This is part two of my reflection on Encounter from last Sunday. The initials "WWJD" are immediately recognisable for most Christians thanks to rather successful marketing. I think that is helpful to stop and reflect on Christ-like responses to situations we face in our daily lives, but perhaps it is possible to overdo it. There is the "What would Jesus Eat" cookbook. How about "What would Jesus drive?" Click here for a website that uses this catchy slogan to support Christian environmental responsibilities. I agree with the principle of creation care and responsible stewardship, but this way of looking at it amused me. (Now what would Jesus have driven?
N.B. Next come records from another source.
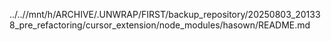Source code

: ../..//mnt/h/ARCHIVE/.UNWRAP/FIRST/backup_repository/20250803_201338_pre_refactoring/cursor_extension/node_modules/hasown/README.md
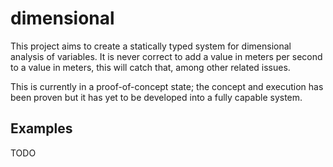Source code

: # dimensional

This project aims to create a statically typed system for dimensional analysis of variables. It is never correct to add a value in meters per second to a value in meters, this will catch that, among other related issues.

This is currently in a proof-of-concept state; the concept and execution has been proven but it has yet to be developed into a fully capable system.

## Examples

TODO
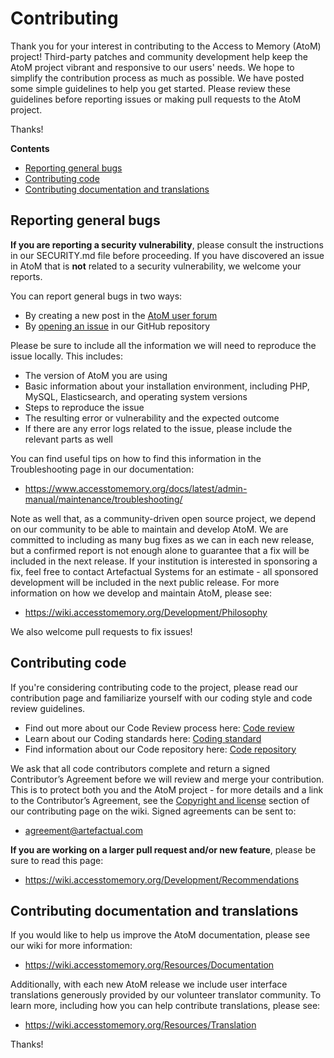 # Contributing

Thank you for your interest in contributing to the Access to Memory (AtoM)
project! Third-party patches and community development help keep the AtoM
project vibrant and responsive to our users' needs. We hope to simplify the
contribution process as much as possible. We have posted some simple
guidelines to help you get started. Please review these guidelines before
reporting issues or making pull requests to the AtoM project.

Thanks!

**Contents**

* [Reporting general bugs](#reporting-general-bugs)
* [Contributing code](#contributing-code)
* [Contributing documentation and translations](#contributing-documentation-and-translations)

## Reporting general bugs

**If you are reporting a security vulnerability**, please consult the
instructions in our SECURITY.md file before proceeding. If you have discovered
an issue in AtoM that is **not** related to a security vulnerability, we
welcome your reports.

You can report general bugs in two ways: 

* By creating a new post in the [AtoM user forum](https://groups.google.com/forum/#!forum/ica-atom-users)
* By [opening an issue](https://github.com/artefactual/atom/issues) in our
  GitHub repository

Please be sure to include all the information we will need to reproduce the
issue locally. This includes:

* The version of AtoM you are using
* Basic information about your installation environment, including PHP, MySQL,
  Elasticsearch, and operating system versions
* Steps to reproduce the issue
* The resulting error or vulnerability and the expected outcome
* If there are any error logs related to the issue, please include the
  relevant parts as well

You can find useful tips on how to find this information in the Troubleshooting 
page in our documentation:

* https://www.accesstomemory.org/docs/latest/admin-manual/maintenance/troubleshooting/

Note as well that, as a community-driven open source project, we depend on our
community to be able to maintain and develop AtoM. We are committed to
including as many bug fixes as we can in each new release, but a confirmed
report is not enough alone to guarantee that a fix will be included in the
next release. If your institution is interested in sponsoring a fix, feel free
to contact Artefactual Systems for an estimate - all sponsored development
will be included in the next public release. For more information on how we
develop and maintain AtoM, please see:

* https://wiki.accesstomemory.org/Development/Philosophy

We also welcome pull requests to fix issues!

## Contributing code

If you're considering contributing code to the project, please read our
contribution page and familiarize yourself with our coding style and code
review guidelines.

* Find out more about our Code Review process here: [Code review](https://wiki.accesstomemory.org/Development/Code_review)
* Learn about our Coding standards here: [Coding standard](https://wiki.accesstomemory.org/Development/Coding_standard)
* Find information about our Code repository here: [Code repository](https://wiki.accesstomemory.org/Resources/Code_repository)

We ask that all code contributors complete and return a signed Contributor’s
Agreement before we will review and merge your contribution. This is to
protect both you and the AtoM project - for more details and a link to the
Contributor’s Agreement, see the 
[Copyright and license](https://wiki.accesstomemory.org/Development/Contribute_code#Copyright_and_license) 
section of our contributing page on the wiki. Signed agreements can be sent 
to:

* [agreement@artefactual.com](mailto:agreement@artefactual.com) 

**If you are working on a larger pull request and/or new feature**, please be
sure to read this page:

* https://wiki.accesstomemory.org/Development/Recommendations

## Contributing documentation and translations

If you would like to help us improve the AtoM documentation, please see our
wiki for more information:

* https://wiki.accesstomemory.org/Resources/Documentation

Additionally, with each new AtoM release we include user interface
translations generously provided by our volunteer translator community. To
learn more, including how you can help contribute translations, please see:

* https://wiki.accesstomemory.org/Resources/Translation

Thanks! 

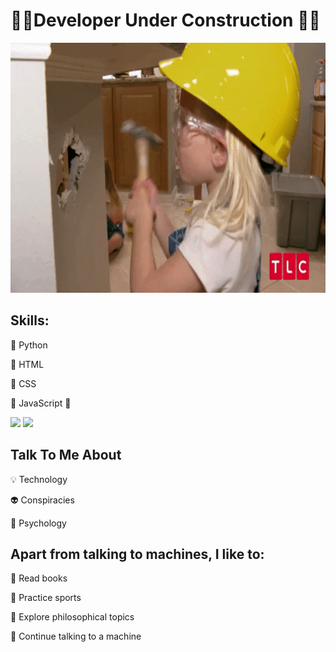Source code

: # 🚧🔧Developer Under Construction 🔨🚧





<img src="https://github.com/MarcDagher/MarcDagher/blob/main/giphy.gif" width="700" height="400"/>


 

## Skills: 

📌 Python

📌 HTML 


📌 CSS


🚧 JavaScript 🚧


<img src="https://github-readme-stats.vercel.app/api/top-langs/?username=MarcDagher" height="245"/>
<img src="https://github-readme-stats.vercel.app/api?username=MarcDagher&?theme=panda_icons=true" height="245"/> 

  
## Talk To Me About


💡 Technology


👽 Conspiracies


🧠 Psychology

## Apart from talking to machines, I like to:


📜 Read books


🏃 Practice sports


🔬 Explore philosophical topics


🚨 Continue talking to a machine
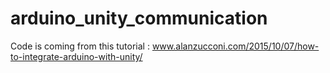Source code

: # arduino_unity_communication
Code is coming from this tutorial : www.alanzucconi.com/2015/10/07/how-to-integrate-arduino-with-unity/
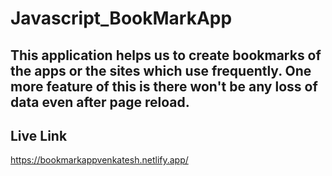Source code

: # Javascript_BookMarkApp

## This application helps us to create bookmarks of the apps or the sites which use frequently. One more feature of this is there won't be any loss of data even after page reload.

## Live Link
https://bookmarkappvenkatesh.netlify.app/
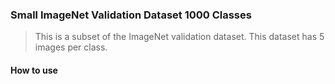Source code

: ### <b>Small ImageNet Validation Dataset 1000 Classes</b>

> This is a subset of the ImageNet validation dataset. This dataset has 5 images per class.

#### <b>How to use</b>

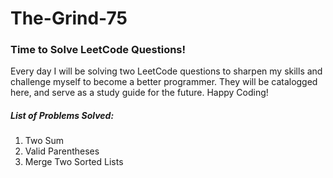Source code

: # The-Grind-75

### Time to Solve LeetCode Questions! 

Every day I will be solving two LeetCode questions to sharpen my skills and challenge myself to become a better programmer. They will be catalogged here, and serve as a study guide for the future. Happy Coding! 

##### List of Problems Solved:
1. Two Sum
2. Valid Parentheses
3. Merge Two Sorted Lists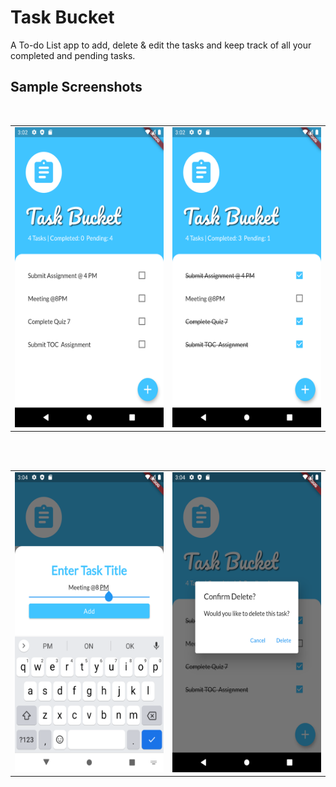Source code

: # Task Bucket

A To-do List app to add, delete & edit the tasks and keep track of all your completed and pending tasks.

## Sample Screenshots

<table>
  <tr>
    <td><img src="images/Screenshot1.png" width=270 height=480></td>
    <br>
    <td><img src="images/Screenshot2.png" width=270 height=480></td>
  </tr>
</table>
</br>
<table>
  <tr>
    <td><img src="images/Screenshot3.png" width=270 height=480></td>
    <br>
    <td><img src="images/Screenshot4.png" width=270 height=480></td>
  </tr>
</table>

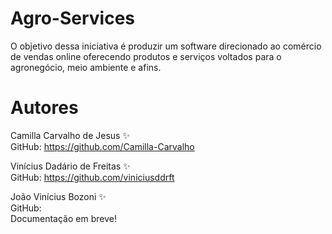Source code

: # Agro-Services
O objetivo dessa iniciativa é produzir um software direcionado ao comércio de vendas online oferecendo produtos e serviços voltados para o agronegócio, meio ambiente e afins.

# Autores
Camilla Carvalho de Jesus ✨<br> 
GitHub: https://github.com/Camilla-Carvalho

Vinícius Dadário de Freitas ✨<br>
GitHub: https://github.com/viniciusddrft

João Vinícius Bozoni ✨<br>
GitHub: 
<br>
Documentação em breve!
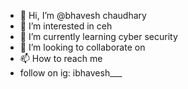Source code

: - 👋 Hi, I’m @bhavesh chaudhary
- 👀 I’m interested in ceh
- 🌱 I’m currently learning cyber security
- 💞️ I’m looking to collaborate on 
- 📫 How to reach me
-   follow on ig: ibhavesh___

<!---
bhavesh8511/bhavesh8511 is a ✨ special ✨ repository because its `README.md` (this file) appears on your GitHub profile.
You can click the Preview link to take a look at your changes.
--->
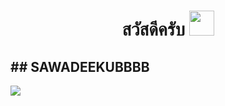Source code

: <h1 align = "center"> สวัสดีครับ <img src= "https://media.discordapp.net/attachments/655680640385286149/875412466224484412/image0.gif" width="40"> </h1>


<h2>##  SAWADEEKUBBBB </h2>


<div>
 <img src = "https://github-profile-trophy.vercel.app/?username=gutohsavage&theme=monokai&column=8">
</div>

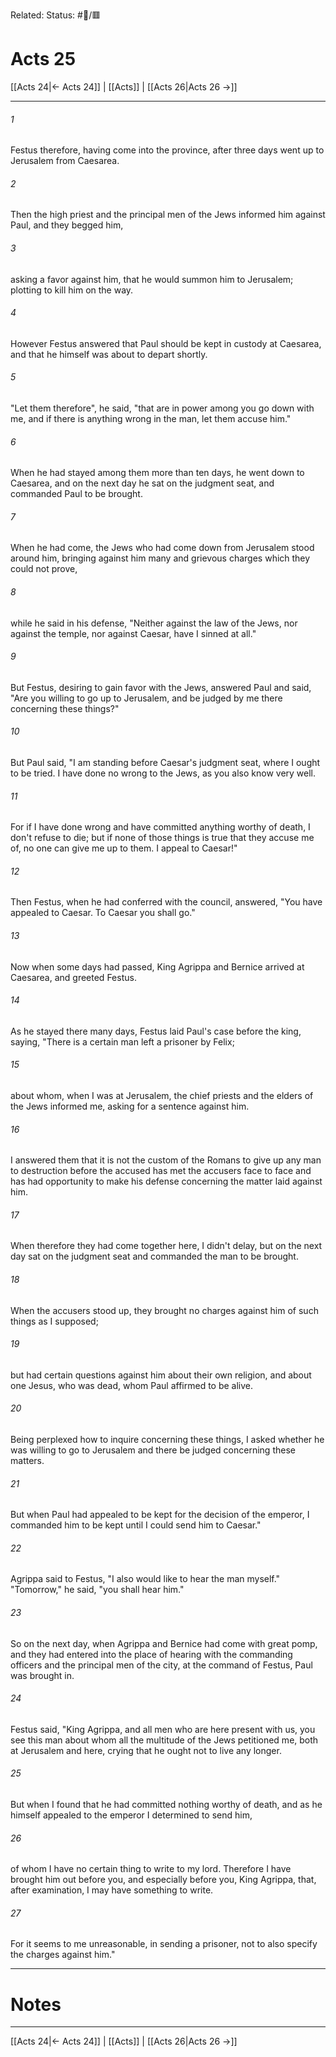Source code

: Related:
Status: #📖/🟥
# Acts 25

[[Acts 24|← Acts 24]] | [[Acts]] | [[Acts 26|Acts 26 →]]
***



###### 1 
Festus therefore, having come into the province, after three days went up to Jerusalem from Caesarea. 

###### 2 
Then the high priest and the principal men of the Jews informed him against Paul, and they begged him, 

###### 3 
asking a favor against him, that he would summon him to Jerusalem; plotting to kill him on the way. 

###### 4 
However Festus answered that Paul should be kept in custody at Caesarea, and that he himself was about to depart shortly. 

###### 5 
"Let them therefore", he said, "that are in power among you go down with me, and if there is anything wrong in the man, let them accuse him." 

###### 6 
When he had stayed among them more than ten days, he went down to Caesarea, and on the next day he sat on the judgment seat, and commanded Paul to be brought. 

###### 7 
When he had come, the Jews who had come down from Jerusalem stood around him, bringing against him many and grievous charges which they could not prove, 

###### 8 
while he said in his defense, "Neither against the law of the Jews, nor against the temple, nor against Caesar, have I sinned at all." 

###### 9 
But Festus, desiring to gain favor with the Jews, answered Paul and said, "Are you willing to go up to Jerusalem, and be judged by me there concerning these things?" 

###### 10 
But Paul said, "I am standing before Caesar's judgment seat, where I ought to be tried. I have done no wrong to the Jews, as you also know very well. 

###### 11 
For if I have done wrong and have committed anything worthy of death, I don't refuse to die; but if none of those things is true that they accuse me of, no one can give me up to them. I appeal to Caesar!" 

###### 12 
Then Festus, when he had conferred with the council, answered, "You have appealed to Caesar. To Caesar you shall go." 

###### 13 
Now when some days had passed, King Agrippa and Bernice arrived at Caesarea, and greeted Festus. 

###### 14 
As he stayed there many days, Festus laid Paul's case before the king, saying, "There is a certain man left a prisoner by Felix; 

###### 15 
about whom, when I was at Jerusalem, the chief priests and the elders of the Jews informed me, asking for a sentence against him. 

###### 16 
I answered them that it is not the custom of the Romans to give up any man to destruction before the accused has met the accusers face to face and has had opportunity to make his defense concerning the matter laid against him. 

###### 17 
When therefore they had come together here, I didn't delay, but on the next day sat on the judgment seat and commanded the man to be brought. 

###### 18 
When the accusers stood up, they brought no charges against him of such things as I supposed; 

###### 19 
but had certain questions against him about their own religion, and about one Jesus, who was dead, whom Paul affirmed to be alive. 

###### 20 
Being perplexed how to inquire concerning these things, I asked whether he was willing to go to Jerusalem and there be judged concerning these matters. 

###### 21 
But when Paul had appealed to be kept for the decision of the emperor, I commanded him to be kept until I could send him to Caesar." 

###### 22 
Agrippa said to Festus, "I also would like to hear the man myself." "Tomorrow," he said, "you shall hear him." 

###### 23 
So on the next day, when Agrippa and Bernice had come with great pomp, and they had entered into the place of hearing with the commanding officers and the principal men of the city, at the command of Festus, Paul was brought in. 

###### 24 
Festus said, "King Agrippa, and all men who are here present with us, you see this man about whom all the multitude of the Jews petitioned me, both at Jerusalem and here, crying that he ought not to live any longer. 

###### 25 
But when I found that he had committed nothing worthy of death, and as he himself appealed to the emperor I determined to send him, 

###### 26 
of whom I have no certain thing to write to my lord. Therefore I have brought him out before you, and especially before you, King Agrippa, that, after examination, I may have something to write. 

###### 27 
For it seems to me unreasonable, in sending a prisoner, not to also specify the charges against him."

---
# Notes


***
[[Acts 24|← Acts 24]] | [[Acts]] | [[Acts 26|Acts 26 →]]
Would Jesus have gone for a hybrid car, a big people mover [for all the disciples], or maybe he would have caught buses and trains)…
Andrew McGowan has this to say about the "what would Jesus do" phenomenon:
"And that religionless Jesus himself, supposedly above history and culture, always becomes the mirror image of the era’s own cultural values. ‘What would Jesus do?’ ends up as something like a nice and thoughtful version of ‘What my friends and I would probably like to do anyway’."
Truly living in the way that Jesus lived is radical and counter-cultural. I may stop and wonder "what would Jesus do" in a particular situation, but how often would this reflection lead to action, and then to action that genuinely reflects the nature of Jesus and not simply my own cultural values? Not often enough.